Then use "File"->"Preferences" in the Telescope Control window (left) to set this task's equinox to B1950.0 or J2000.0.

Finally you must use the radio buttons in GSFIND to set its co-ordinates to B1950.0 or J2000.0 (see below). All three can be one or the other, but they must all be the same.
 
 
 
 

 

GSFIND

Once the AAT_TELESCOPE task is updating, the GSFIND task can be used. Before you do anything, make sure the equinox GSFIND is working in is the same as that used by the TEL_TASK and AAT_TELESCOPE (above). You can use the radios to choose between B1950.0 and J2000.0. Then, if you click on the  button, GSFIND will load the current telescope co-ordinates, and display the GSC stars present in the region of the sky where WFI is currently pointed.

You can select the magnitude ranges in which GSFIND display targets, whether it displays galaxies, whether it displays a circle at the field centre.

You can also grab the WFI mosaic outline in the window and drag it around until a guide star lies in one of the CCDs. After which you'll see something like the image below. Notice the WFI mosaic is no longer centred on the original field centre (marked with the red cross hairs), and that the Field and Detector co-ordinates are now different.

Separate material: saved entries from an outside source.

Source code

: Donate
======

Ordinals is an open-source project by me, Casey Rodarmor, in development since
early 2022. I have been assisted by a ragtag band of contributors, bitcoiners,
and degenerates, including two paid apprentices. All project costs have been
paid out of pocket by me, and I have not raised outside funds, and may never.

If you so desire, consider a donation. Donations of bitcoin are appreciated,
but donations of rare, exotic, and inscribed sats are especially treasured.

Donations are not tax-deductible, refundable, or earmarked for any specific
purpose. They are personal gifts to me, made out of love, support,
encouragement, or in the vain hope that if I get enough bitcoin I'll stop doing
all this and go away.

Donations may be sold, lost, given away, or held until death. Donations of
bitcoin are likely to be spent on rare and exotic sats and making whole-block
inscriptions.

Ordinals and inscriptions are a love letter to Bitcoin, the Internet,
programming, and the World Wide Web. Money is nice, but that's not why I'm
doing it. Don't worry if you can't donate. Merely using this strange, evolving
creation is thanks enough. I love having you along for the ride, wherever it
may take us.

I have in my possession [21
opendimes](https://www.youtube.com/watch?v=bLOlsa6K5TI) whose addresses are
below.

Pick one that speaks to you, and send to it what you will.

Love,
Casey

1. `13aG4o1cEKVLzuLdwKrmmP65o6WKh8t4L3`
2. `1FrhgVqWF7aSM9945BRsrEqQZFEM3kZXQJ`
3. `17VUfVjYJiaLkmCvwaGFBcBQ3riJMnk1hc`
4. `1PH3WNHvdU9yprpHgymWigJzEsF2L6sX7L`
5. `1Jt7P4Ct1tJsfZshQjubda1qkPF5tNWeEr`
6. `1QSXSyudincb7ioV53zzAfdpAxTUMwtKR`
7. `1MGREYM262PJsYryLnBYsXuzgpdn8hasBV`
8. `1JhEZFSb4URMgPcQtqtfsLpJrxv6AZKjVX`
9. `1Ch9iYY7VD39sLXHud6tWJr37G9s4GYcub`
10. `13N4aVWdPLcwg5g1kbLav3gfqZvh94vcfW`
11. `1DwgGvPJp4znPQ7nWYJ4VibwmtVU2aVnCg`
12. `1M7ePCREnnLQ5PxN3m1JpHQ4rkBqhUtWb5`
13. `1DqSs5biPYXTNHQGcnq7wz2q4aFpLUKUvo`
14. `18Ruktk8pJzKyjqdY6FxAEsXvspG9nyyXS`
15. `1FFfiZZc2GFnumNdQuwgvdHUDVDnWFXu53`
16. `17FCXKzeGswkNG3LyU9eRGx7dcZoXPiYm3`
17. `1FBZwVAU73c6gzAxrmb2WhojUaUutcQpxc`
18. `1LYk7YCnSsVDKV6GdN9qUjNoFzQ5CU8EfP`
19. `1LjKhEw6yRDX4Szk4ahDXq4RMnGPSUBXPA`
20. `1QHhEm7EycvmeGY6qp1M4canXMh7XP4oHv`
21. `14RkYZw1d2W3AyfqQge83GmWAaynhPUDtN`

Now if you go back to the AAT_TELESCOPE Telescope Control task, and click on "From GSFIND" the new mosaic co-ordinates will be loaded into the co-ordinates window of the panel, and highlighted.

Now if you press "Track" the telescope will be moved to the new co-ordinates, and you should be able to open the shutter and detect the guide star in the indicated guide CCD.

9.4 Guiding - Step-by-Step

  1. Have the night assistant load a guide star rate of 1"/second into the AAT TCS.
  2. At the start of the night either perform a guider calibration, or check that the manual calibration numbers above perform adequately.
  3. Make sure the TEL_TASK, AAT_TELESCOPE and GSFIND tasks all provide/expect co-ordinates in the same equinox.
  4. Slew the telescope to your next target.
  5. Make sure the AAT_TELESCOPE task has the current telescope position (i.e. its updating).
  6. Use the  button to load the AAT_TELESCOPE co-ordinates into GSFIND and display the available guide stars.
  7. Drag the field around until a guide star is in a CCD.
  8. Use the "From GSFIND" button in AAT_TELESCOPE to get the new mosaic co-ordinates, and select them.
  9. Use the "Track" button in AAT_TELESCOPE to move the telescope to the new co-ordinates.
  10. Use the Guide Star Selector on the PC to select the correct guide CCD.
  11. Open the PFU shutter.
  12. Select 'Expose' and press 'Start' to take a test exposure to ensure you can see the guide star, and select an appropriate exposure time.
  13. Select the guider pixel position, using 'Auto' or by selecting a pixel in the image display.
  14. Select 'Guide' and press 'Start' to start guiding and ensure guiding is working.
  15. Once satisfied guiding has successfully started, press 'Stop', and close the PFU shutter.
  16. Now start your exposure. Once the PFU shutter has re-opened, start guiding again. While MaximDL should recognize when the star vanishes and stop guiding, sometimes this doesn't work. If taking more than one exposure at the one guiding position, it is recommended you stop guiding when the shutter is closed.


10. Saving your data

It is your responsibility to make your own copies of all your WFI data.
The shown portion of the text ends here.